I recently joined a friend from West Virginia to fish outside of Ironton, Ohio, at Vesuvius Lake on Ohio route 93. Vesuvius is listed as an 143-acre body of water in the Wayne National Forest, and one of the Buckeye State’s most picturesque lakes, as pretty as you’ll ever find. And a lot of people have found it, because one of the knocks on it as a fishing spot is too many people, boats, and traffic in and out.
The other knock on it is…people say there aren’t many fish there to catch. But how can a 143-acre lake built in 1939 not have fish, I asked? My friend Blake Dickey called me one the road on night to say, “I’ve been there, and that no-fish ‘BS’ is just that, The trick is finding them, and I’ve done it.”
Six weeks ago we met in nearby Ironton at the Frisch’s restaurant for coffee before heading up the road – route 93 – to Lake Vesuvius.
First impression…beautiful! Eye candy, whether you ever get a bite, or not. Blake assured me we’d get plenty of bites. But for the first fifteen minutes of being on the lake that morning you couldn’t prove it my me.

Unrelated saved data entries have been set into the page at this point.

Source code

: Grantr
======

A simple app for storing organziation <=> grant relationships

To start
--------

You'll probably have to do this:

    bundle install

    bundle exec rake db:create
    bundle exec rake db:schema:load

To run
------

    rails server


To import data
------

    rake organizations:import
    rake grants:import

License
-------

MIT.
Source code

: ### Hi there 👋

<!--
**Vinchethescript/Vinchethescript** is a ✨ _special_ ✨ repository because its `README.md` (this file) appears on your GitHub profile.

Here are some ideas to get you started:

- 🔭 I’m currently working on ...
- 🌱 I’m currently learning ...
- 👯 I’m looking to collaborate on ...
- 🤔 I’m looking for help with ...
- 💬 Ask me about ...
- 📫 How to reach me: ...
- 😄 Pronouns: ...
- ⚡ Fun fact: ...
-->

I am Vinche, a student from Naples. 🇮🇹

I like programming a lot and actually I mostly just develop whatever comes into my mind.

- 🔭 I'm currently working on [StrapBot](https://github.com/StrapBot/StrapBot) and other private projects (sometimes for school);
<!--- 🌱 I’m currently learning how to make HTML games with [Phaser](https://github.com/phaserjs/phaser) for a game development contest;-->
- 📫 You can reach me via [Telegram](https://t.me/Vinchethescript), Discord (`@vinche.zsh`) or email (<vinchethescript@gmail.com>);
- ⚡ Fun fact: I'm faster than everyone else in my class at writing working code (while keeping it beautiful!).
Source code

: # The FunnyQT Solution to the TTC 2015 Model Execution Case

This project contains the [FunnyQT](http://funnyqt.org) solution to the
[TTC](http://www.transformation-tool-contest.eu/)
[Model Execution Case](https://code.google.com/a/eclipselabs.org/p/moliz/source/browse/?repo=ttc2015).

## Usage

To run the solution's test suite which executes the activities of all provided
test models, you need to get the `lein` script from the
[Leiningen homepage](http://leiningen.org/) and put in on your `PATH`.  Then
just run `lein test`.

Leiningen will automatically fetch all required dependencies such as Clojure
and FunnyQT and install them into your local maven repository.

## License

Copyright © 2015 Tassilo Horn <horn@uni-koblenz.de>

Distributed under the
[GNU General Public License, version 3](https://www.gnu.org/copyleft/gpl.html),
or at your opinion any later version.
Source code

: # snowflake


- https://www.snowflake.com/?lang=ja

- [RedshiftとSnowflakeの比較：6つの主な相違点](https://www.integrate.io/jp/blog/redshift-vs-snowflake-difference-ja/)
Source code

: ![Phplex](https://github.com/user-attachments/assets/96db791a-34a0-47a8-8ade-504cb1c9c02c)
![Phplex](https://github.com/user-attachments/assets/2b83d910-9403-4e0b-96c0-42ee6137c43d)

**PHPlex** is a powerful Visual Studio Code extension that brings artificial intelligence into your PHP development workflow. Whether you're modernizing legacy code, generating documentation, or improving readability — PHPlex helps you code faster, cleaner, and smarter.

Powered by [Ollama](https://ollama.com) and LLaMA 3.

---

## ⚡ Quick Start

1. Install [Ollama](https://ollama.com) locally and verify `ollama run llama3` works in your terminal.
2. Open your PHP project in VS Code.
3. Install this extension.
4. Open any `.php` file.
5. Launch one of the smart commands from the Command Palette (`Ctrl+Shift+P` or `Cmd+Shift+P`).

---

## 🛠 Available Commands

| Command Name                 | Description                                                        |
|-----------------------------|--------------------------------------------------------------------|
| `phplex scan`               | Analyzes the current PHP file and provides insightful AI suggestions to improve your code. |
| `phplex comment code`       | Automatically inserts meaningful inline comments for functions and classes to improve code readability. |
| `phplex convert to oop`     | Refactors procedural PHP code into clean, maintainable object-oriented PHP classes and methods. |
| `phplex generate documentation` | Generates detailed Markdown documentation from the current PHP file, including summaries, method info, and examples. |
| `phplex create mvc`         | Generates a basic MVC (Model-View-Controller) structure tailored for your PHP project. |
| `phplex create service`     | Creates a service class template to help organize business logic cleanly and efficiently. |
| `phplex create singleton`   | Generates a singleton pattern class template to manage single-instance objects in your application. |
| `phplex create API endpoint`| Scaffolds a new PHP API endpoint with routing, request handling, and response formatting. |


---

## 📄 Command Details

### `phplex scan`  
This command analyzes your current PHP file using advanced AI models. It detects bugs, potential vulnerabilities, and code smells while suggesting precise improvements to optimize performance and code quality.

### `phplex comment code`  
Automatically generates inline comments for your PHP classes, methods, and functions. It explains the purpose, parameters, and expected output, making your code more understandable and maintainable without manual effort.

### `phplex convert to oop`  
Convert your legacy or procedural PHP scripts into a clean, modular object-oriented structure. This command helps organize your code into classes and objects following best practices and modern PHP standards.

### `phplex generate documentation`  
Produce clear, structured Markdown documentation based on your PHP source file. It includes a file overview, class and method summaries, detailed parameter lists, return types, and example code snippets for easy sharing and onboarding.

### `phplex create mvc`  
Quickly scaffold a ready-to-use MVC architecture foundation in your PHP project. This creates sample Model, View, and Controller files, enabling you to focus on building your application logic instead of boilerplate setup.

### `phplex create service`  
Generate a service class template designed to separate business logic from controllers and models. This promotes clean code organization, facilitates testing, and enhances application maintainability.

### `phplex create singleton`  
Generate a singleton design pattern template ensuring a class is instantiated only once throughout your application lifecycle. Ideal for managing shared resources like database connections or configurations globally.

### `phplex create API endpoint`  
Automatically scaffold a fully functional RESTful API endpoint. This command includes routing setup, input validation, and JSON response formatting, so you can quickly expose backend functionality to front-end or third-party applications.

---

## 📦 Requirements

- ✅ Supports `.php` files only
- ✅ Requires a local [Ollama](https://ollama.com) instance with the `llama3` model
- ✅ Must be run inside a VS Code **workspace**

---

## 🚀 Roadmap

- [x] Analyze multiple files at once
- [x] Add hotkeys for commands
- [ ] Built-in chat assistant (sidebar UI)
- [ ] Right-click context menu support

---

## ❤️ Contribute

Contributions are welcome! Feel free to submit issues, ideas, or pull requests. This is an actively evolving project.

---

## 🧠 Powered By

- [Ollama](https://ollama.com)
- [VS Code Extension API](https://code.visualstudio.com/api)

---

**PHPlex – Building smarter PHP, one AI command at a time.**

Vesuvius is navigable by boat, but you have to use an electric motor, which by my thinking, is preferable for fishing smaller bodies of water, anyway. Surrounded by timber and massive rock formations, we settled in on a spot with a visible dropoff, a perfect spot to find pre-spawn bluegill, and unleashed our lightweight spinning outfits and small jigs with a wax worm chaser.
Five minutes…no fish.
Ten minutes…no fish.
We hauled up anchor and made a tactical move to a sun-splashed point along the other side of that rock shelf. There, we finally hit paydirt.
“That’s got to be a bass,” I said to Blake, as my old lightweight St. Croix doubled over. And whatever it was…was persistent. A minute later I hauled to the surface a fat Redeared Sunfish that was just short of 10 inches. By the time I had him in the boat and had re-outfitted Blake’s rod was dancing wildly, too.
“I think this one’s bigger than yours,” he huffed, fearing that it would somehow shake free from that small jig and hook.
Finally, he got a hand on it and hauled it aboard by its lower lip…10 3/4 inches of the prettiest Sunfish you ever saw.
By now I was hooked up again, and soon had a second fish in the live well. Blake had barely got his jig back in the water before he was horsing another Sunfish as big as his first.
This continued for about 15 minutes…and then…nothing.
How could it be? A bonanza one minute and then suddenly…a bust.
We switched tactics and began bait fishing with some night crawlers and in a hour and a half we caught three bass and some smaller bluegills – legit bluegills – and fun, but nothing like those first twenty minutes that yielded 15 of the biggest, scrappiest panfish I’d ever found.
By the time we’d taken the boat out others were making their way to the launch area, and of course, a man in a red Ford truck asked if we’d had any luck. We showed him one of the Sunfish.
“That’s how it is here,” he said, a frequent visitor from nearby Ashland, Kentucky. “I’ve had some great days here, and a lot of others where you want to go home sell your boat. You never know.”
If you want to go, I’m confident that there are many, many more of the kind of bluegill and panfish that we found. We didn’t fish for crappies, but the Lake doesn’t have much of reputation for it, either. It does, however, have a reputation for 5 to 7 pound bass. And given the kind of bluegills we found, I can see why.